RoSL, under which garment exporters get refunds from the Centre against all the levies they pay at the state level, was a key scheme in the Rs 6,000-crore garments package announced by the government in 2016 to create 10 million jobs, Rs 78,000 crore of additional investments and $30 billion more in exports over a three-year period. The government had then said the textile and garment sector employed 31.9 million people. Most of those employed in garments factories are women.
As such, garment exporters say they have been handicapped by the duty disadvantage against key competitors like Bangladesh and Vietnam to our biggest market — the US.
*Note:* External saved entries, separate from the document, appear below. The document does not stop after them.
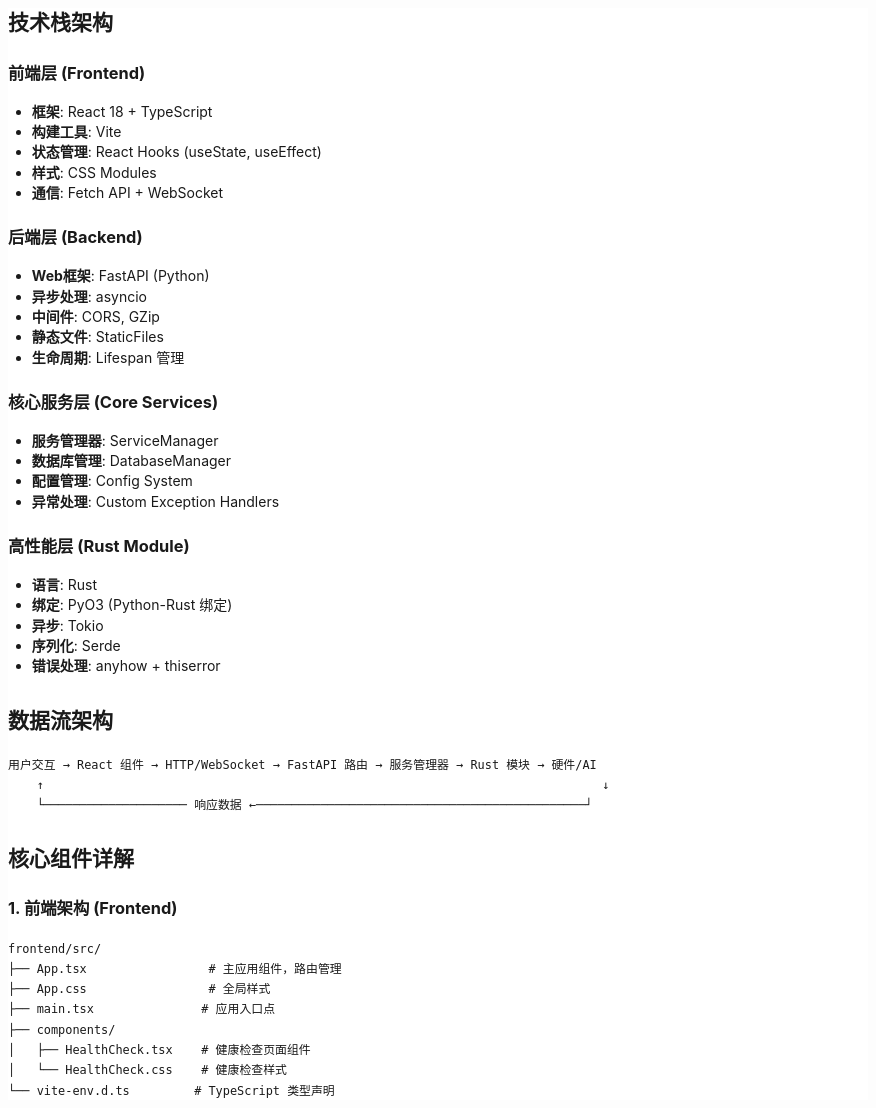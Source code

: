 ## 技术栈架构

### 前端层 (Frontend)
- **框架**: React 18 + TypeScript
- **构建工具**: Vite
- **状态管理**: React Hooks (useState, useEffect)
- **样式**: CSS Modules
- **通信**: Fetch API + WebSocket

### 后端层 (Backend)
- **Web框架**: FastAPI (Python)
- **异步处理**: asyncio
- **中间件**: CORS, GZip
- **静态文件**: StaticFiles
- **生命周期**: Lifespan 管理

### 核心服务层 (Core Services)
- **服务管理器**: ServiceManager
- **数据库管理**: DatabaseManager
- **配置管理**: Config System
- **异常处理**: Custom Exception Handlers

### 高性能层 (Rust Module)
- **语言**: Rust
- **绑定**: PyO3 (Python-Rust 绑定)
- **异步**: Tokio
- **序列化**: Serde
- **错误处理**: anyhow + thiserror

## 数据流架构

```
用户交互 → React 组件 → HTTP/WebSocket → FastAPI 路由 → 服务管理器 → Rust 模块 → 硬件/AI
    ↑                                                                              ↓
    └──────────────────── 响应数据 ←──────────────────────────────────────────────┘
```

## 核心组件详解

### 1. 前端架构 (Frontend)

```
frontend/src/
├── App.tsx                 # 主应用组件，路由管理
├── App.css                 # 全局样式
├── main.tsx               # 应用入口点
├── components/
│   ├── HealthCheck.tsx    # 健康检查页面组件
│   └── HealthCheck.css    # 健康检查样式
└── vite-env.d.ts         # TypeScript 类型声明
```
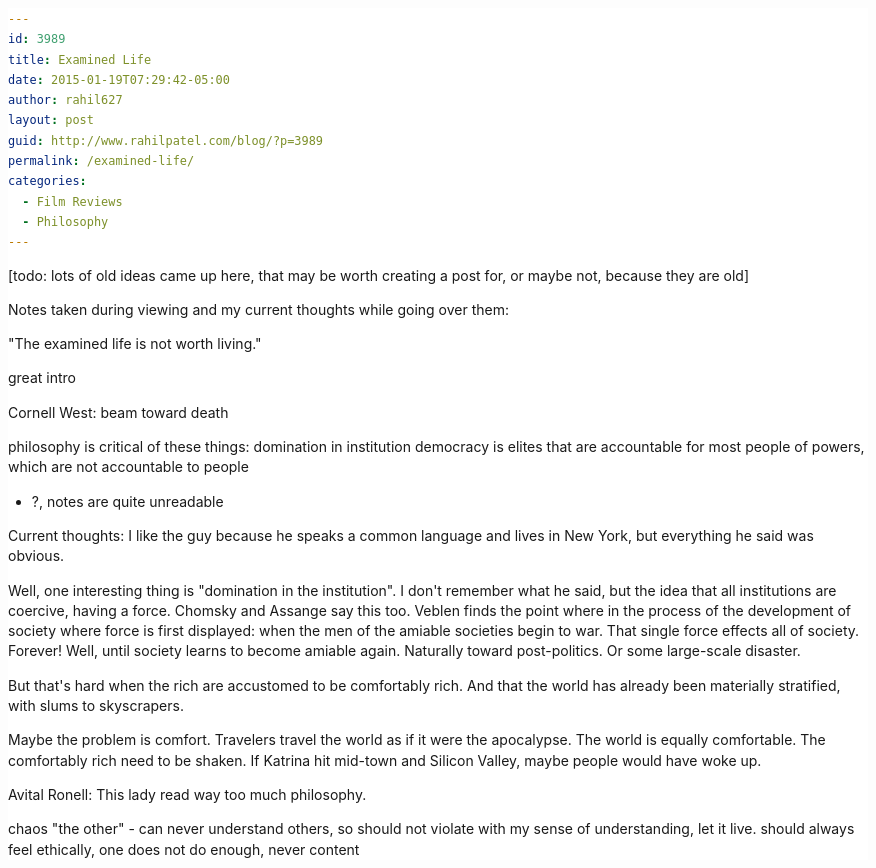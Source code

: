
 ```yaml
---
id: 3989
title: Examined Life
date: 2015-01-19T07:29:42-05:00
author: rahil627
layout: post
guid: http://www.rahilpatel.com/blog/?p=3989
permalink: /examined-life/
categories:
  - Film Reviews
  - Philosophy
---
```

[todo: lots of old ideas came up here, that may be worth creating a post for, or maybe not, because they are old]

Notes taken during viewing and my current thoughts while going over them:

"The examined life is not worth living."

great intro

Cornell West:
beam toward death

philosophy is critical of these things:
domination in institution
democracy is elites that are accountable for most people
of powers, which are not accountable to people
  - ?, notes are quite unreadable

Current thoughts:
I like the guy because he speaks a common language and lives in New York, but everything he said was obvious.

Well, one interesting thing is "domination in the institution". I don't remember what he said, but the idea that all institutions are coercive, having a force. Chomsky and Assange say this too. Veblen finds the point where in the process of the development of society where force is first displayed: when the men of the amiable societies begin to war. That single force effects all of society. Forever! Well, until society learns to become amiable again. Naturally toward post-politics. Or some large-scale disaster.

But that's hard when the rich are accustomed to be comfortably rich. And that the world has already been materially stratified, with slums to skyscrapers.

Maybe the problem is comfort. Travelers travel the world as if it were the apocalypse. The world is equally comfortable. The comfortably rich need to be shaken. If Katrina hit mid-town and Silicon Valley, maybe people would have woke up.

Avital Ronell:
This lady read way too much philosophy.

chaos
"the other" - can never understand others, so should not violate with my sense of understanding, let it live.
should always feel ethically, one does not do enough, never content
Last month, the US dragged India to the WTO, alleging New Delhi had been offering illegal export subsidies worth around $7 billion a year that were harming American workers. But even before its latest move, the US had insisted that India’s stop subsidies for its textiles and garments sector, citing a WTO rule. According to the WTO’s Agreement on Subsidies and Countervailing Measures, when the share of a developing country — with per capita income below $1,000 a year — in global exports touches 3.25% in any product category for two straight years, thereby gaining “export competitiveness”, it has to phase out export subsidies for the items eight years from the second year of breach.
The US had contended that India’s “textiles and clothing” exports first breached the threshold in 2005 and remained above the level in 2006. India had said and insists it had time at least until end-2018 as the multilateral trade body asked it to consider phasing out the subsidies only in 2010.